The Passport as Home: Comfort in Rootlessness

Two model figures standing on an open passport with multiple stamps

The Passport as Home: Comfort in Rootlessness

Monday, 6 June 2022 - 5:00pm to 6:30pm
ESC Seminar Room and Zoom
Andrei Markovits (University of Michigan, Ann Arbor)
Hartmut Mayer (Director, European Studies Centre)
Timothy Garton Ash (St Antony's College, Oxford); Kalypso Nicolaidis (European University Institute, Florence)

This is a hybrid event: to attend in person, please register on Eventbrite. To attend online, please register on Zoom.

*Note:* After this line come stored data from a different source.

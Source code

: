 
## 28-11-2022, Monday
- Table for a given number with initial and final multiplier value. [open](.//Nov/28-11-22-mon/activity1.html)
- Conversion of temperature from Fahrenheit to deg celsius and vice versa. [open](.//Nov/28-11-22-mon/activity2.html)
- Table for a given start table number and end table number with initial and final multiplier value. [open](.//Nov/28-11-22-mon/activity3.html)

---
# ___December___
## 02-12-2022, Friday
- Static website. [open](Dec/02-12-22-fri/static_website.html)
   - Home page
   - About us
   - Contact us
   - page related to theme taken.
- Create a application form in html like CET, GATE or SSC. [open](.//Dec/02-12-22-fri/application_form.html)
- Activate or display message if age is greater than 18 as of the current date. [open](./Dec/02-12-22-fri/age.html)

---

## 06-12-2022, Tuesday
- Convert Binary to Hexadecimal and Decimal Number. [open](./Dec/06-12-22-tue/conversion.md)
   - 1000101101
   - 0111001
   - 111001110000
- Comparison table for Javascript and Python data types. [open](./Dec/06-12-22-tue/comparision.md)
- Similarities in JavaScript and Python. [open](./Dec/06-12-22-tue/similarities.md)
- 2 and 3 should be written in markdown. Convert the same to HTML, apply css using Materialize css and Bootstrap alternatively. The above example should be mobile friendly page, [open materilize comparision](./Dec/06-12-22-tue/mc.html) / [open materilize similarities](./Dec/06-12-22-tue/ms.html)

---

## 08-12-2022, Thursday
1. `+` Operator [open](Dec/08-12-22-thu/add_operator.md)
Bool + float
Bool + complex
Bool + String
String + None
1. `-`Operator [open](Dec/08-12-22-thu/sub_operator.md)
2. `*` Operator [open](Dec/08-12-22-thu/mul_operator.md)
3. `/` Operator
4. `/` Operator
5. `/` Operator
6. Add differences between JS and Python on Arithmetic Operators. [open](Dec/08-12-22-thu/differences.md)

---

On the occasion of the publication of The Passport as Home: Comfort in Rootlessness

This is the story of an illustrious Romanian-born, Hungarian-speaking, Vienna-schooled, Columbia-educated and Harvard-formed middle-class Jewish professor of politics and other subjects. Markovits revels in a rootlessness that offers him comfort, succour, and the inspiration for his life’s work. As we follow his quest to find a home, we encounter his engagement with the important political, social and cultural developments of five decades on two continents. We also learn about his musical preferences, from classical to rock; his love of team sports such as soccer, baseball, basketball, and American football; and his devotion to dogs and their rescue. Above all, the book analyses the travails of emigration the author experienced twice, moving from Romania to Vienna and then from Vienna to New York.

Andrei Markovits is currently an Arthur F. Thurnau Professor and the Karl W. Deutsch Collegiate Professor of Comparative Politics and German Studies at the University of Michigan, Ann Arbor. After receiving his doctorate in political science in 1976, he went to the Center for European Studies at Harvard University, and has since held academic appointments at a number of universities around the world. Among them have been Dortmund University, Osnabrück University and Bochum University in Germany; Innsbruck University in Austria where he was a Fulbright Professor in the Department of Political Science; St. Gallen University in Switzerland; and The Hebrew University and Tel Aviv University in Israel. His scholarly interests include topics as varied as German and Austrian politics, anti-Semitism, anti-Americanism, social democracy, social movements, the European right and the European left.

Timothy Garton Ash is Professor of European Studies in the University of Oxford, Isaiah Berlin Professorial Fellow at St Antony's College, Oxford, and a Senior Fellow at the Hoover Institution, Stanford University. At St Antony's, he also directs the Dahrendorf Programme for the Study of Freedom. He is the author of ten books of political writing or ‘history of the present’ including The Magic Lantern: The Revolution of ’89 Witnessed in Warsaw, Budapest, Berlin, & Prague, The File: A Personal History, In Europe’s Name, Facts are Subversive and Free Speech: Ten Principles for a Connected World. He writes a column on international affairs in the Guardian, which is widely syndicated, and is a regular contributor to the New York Review of Books, amongst other journals.

Kalypso Nicolaidis is Professor at the School of Transnational Governance, European University Institute, and Professor of International Relations at the University of Oxford. She is chair of Southeastern European Studies at Oxford and Council member of the European Council of Foreign Relations. Her most recent books are A Citizen’s Guide to the Rule of Law – Why We Need to Fight for the Most Precious Human Inventions of All Time (with Adis Merdzanovic, 2021) and Exodus, Reckoning, Sacrifice: Three Meanings of Brexit (2019).